What Remains

Location:
Portland, Oregon, US
Type:
Artist / Band / Musician
Genre:
Punk / Powerpop / Indie
Label:
Dave's Bedroom Records
Type:
Indie
Let's talk about the concept of DIY.
It means "do it yourself," which is, according to Wikipedia, "a term used to describe the creation, alteration or reparation of something without the aid of experts or professionals."
These days, there's a whole television network dedicated to DIY home-improvement projects. But for years, DIY has been a basic tenet of punk rock, and the culture around it.
No punk bands in your town? Grab a guitar — doesn't matter if you know how to play it — and do it yourself. No one in your scene wants to book a punk show? Do it yourself; throw a show in your basement. Mainstream music magazines won't cover punk? Use scissors, glue, a photocopier and a stapler and do it yourself.
The DIY ethos is ingrained in the men of Danger Death Ray. This is, perhaps, because of their roots in Juneau, Alaska, a town of 30,000 that is accessible only by air or by sea. There are no roads from Juneau to the outside world.
So in Juneau, if something's not at your fingertips, you do it yourself. You make it work. In Danger Death Ray's case, that meant a move to Portland, an "amazing city," according to drummer Walker Janelle, with a top-notch music scene and, y'know, roads to other places.
"We kind of wanted to get out of Juneau," said guitarist David Conway, who grew up there with Janelle. "You can only take a band so far in a town that small, especially when you can't drive out of the town."

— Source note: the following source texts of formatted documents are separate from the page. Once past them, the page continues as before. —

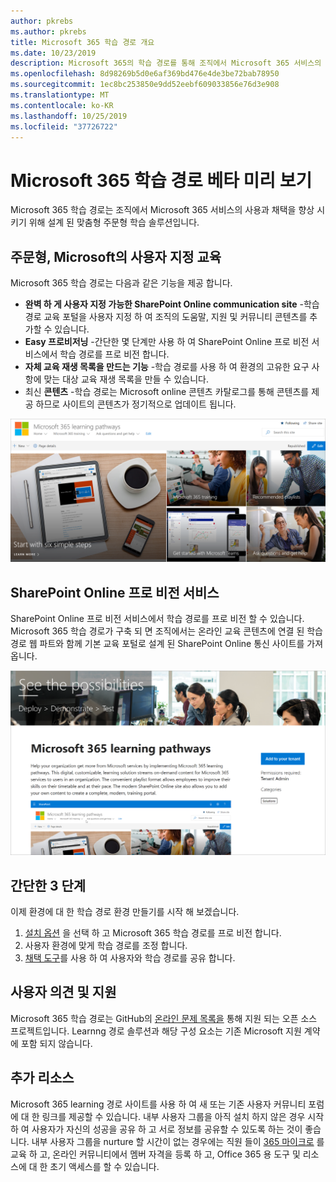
 ```yaml
---
author: pkrebs
ms.author: pkrebs
title: Microsoft 365 학습 경로 개요
ms.date: 10/23/2019
description: Microsoft 365의 학습 경로를 통해 조직에서 Microsoft 365 서비스의 사용 및 채택 속도를 향상 시키는 방법을 알아봅니다. 학습 경로에는 사용자 지정 SharePoint online 웹 파트 및 Microsoft 365 테 넌 트로 쉽게 프로 비전 되는 최신 SharePoint Online communications 교육 사이트가 포함 됩니다.
ms.openlocfilehash: 8d98269b5d0e6af369bd476e4de3be72bab78950
ms.sourcegitcommit: 1ec8bc253850e9dd52eebf609033856e76d3e908
ms.translationtype: MT
ms.contentlocale: ko-KR
ms.lasthandoff: 10/25/2019
ms.locfileid: "37726722"
---
```

# <a name="microsoft-365-learning-pathways-beta-preview"></a>Microsoft 365 학습 경로 베타 미리 보기
Microsoft 365 학습 경로는 조직에서 Microsoft 365 서비스의 사용과 채택을 향상 시키기 위해 설계 된 맞춤형 주문형 학습 솔루션입니다.  

## <a name="on-demand-custom-training-from-microsoft"></a>주문형, Microsoft의 사용자 지정 교육

Microsoft 365 학습 경로는 다음과 같은 기능을 제공 합니다.

- **완벽 하 게 사용자 지정 가능한 SharePoint Online communication site** -학습 경로 교육 포털을 사용자 지정 하 여 조직의 도움말, 지원 및 커뮤니티 콘텐츠를 추가할 수 있습니다.
- **Easy 프로비저닝** -간단한 몇 단계만 사용 하 여 SharePoint Online 프로 비전 서비스에서 학습 경로를 프로 비전 합니다.
- **자체 교육 재생 목록을 만드는 기능** -학습 경로를 사용 하 여 환경의 고유한 요구 사항에 맞는 대상 교육 재생 목록을 만들 수 있습니다.
- 최신 **콘텐츠** -학습 경로는 Microsoft online 콘텐츠 카탈로그를 통해 콘텐츠를 제공 하므로 사이트의 콘텐츠가 정기적으로 업데이트 됩니다.

![cg-introducing-.png](media/cg-introducing.png)

## <a name="sharepoint-online-provisioning-service"></a>SharePoint Online 프로 비전 서비스 
SharePoint Online 프로 비전 서비스에서 학습 경로를 프로 비전 할 수 있습니다. Microsoft 365 학습 경로가 구축 되 면 조직에서는 온라인 교육 콘텐츠에 연결 된 학습 경로 웹 파트와 함께 기본 교육 포털로 설계 된 SharePoint Online 통신 사이트를 가져옵니다. 

![cg-provision-.png](media/cg-provision.png)

## <a name="3-easy-steps"></a>간단한 3 단계
이제 환경에 대 한 학습 경로 환경 만들기를 시작 해 보겠습니다.
1. [설치 옵션](custom_setupoptions.md) 을 선택 하 고 Microsoft 365 학습 경로를 프로 비전 합니다.  
2. 사용자 환경에 맞게 학습 경로를 조정 합니다.
3. [채택 도구](driveadoption.md)를 사용 하 여 사용자와 학습 경로를 공유 합니다.

## <a name="feedback-and-support"></a>사용자 의견 및 지원

Microsoft 365 학습 경로는 GitHub의 [온라인 문제 목록을](https://aka.ms/CustomLearningHelp) 통해 지원 되는 오픈 소스 프로젝트입니다. Learnng 경로 솔루션과 해당 구성 요소는 기존 Microsoft 지원 계약에 포함 되지 않습니다.  

## <a name="additional-resources"></a>추가 리소스
Microsoft 365 learning 경로 사이트를 사용 하 여 새 또는 기존 사용자 커뮤니티 포럼에 대 한 링크를 제공할 수 있습니다. 내부 사용자 그룹을 아직 설치 하지 않은 경우 시작 하 여 사용자가 자신의 성공을 공유 하 고 서로 정보를 공유할 수 있도록 하는 것이 좋습니다.  내부 사용자 그룹을 nurture 할 시간이 없는 경우에는 직원 들이 [365 마이크로](https://aka.ms/O365Champions) 를 교육 하 고, 온라인 커뮤니티에서 멤버 자격을 등록 하 고, Office 365 용 도구 및 리소스에 대 한 초기 액세스를 할 수 있습니다.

Portland is a town with plenty of DIY culture, so Danger Death Ray, which also includes bassist Ryan Sotomayor, fits right in. They've turned their home into an all-ages music venue called the Zombie House (www.myspace.com/zombiehousepdx), where they host punk, hardcore, metal and acoustic shows. And they've taken advantage of those aforementioned highways, booking their own shows and touring a ton across the West since they solidified their lineup in May, when Janelle completed school and moved to town.
Danger Death Ray's version of pop-punk is steeped in the late-1990s punk/emo movement, as embodied by record labels such as Jade Tree, Polyvinyl and Vagrant, as well as Fat Wreck Chords and Epitaph. Conway describes it as a "catchier, more concentrated version of the Minutemen" before recoiling a bit: "Well. I don't know if it's catchier."
But it is. Whereas the Minutemen's famously econo punk was angular and funky, Danger Death Ray owes its knack for melody to the bands that surfaced in the wake of the punk explosion of 1994.
"Green Day breaking big with 'Dookie' pretty much opened this huge door for me," Conway said. "I would read all their interviews and they would talk about Operation Ivy and Screeching Weasel and Fugazi, and we just started checking out that stuff.
"And then you just meet kids in school that are really passionate about (music) and they would be like, 'Check out this band. Check out this band,'" he said. "It was like a snowball effect."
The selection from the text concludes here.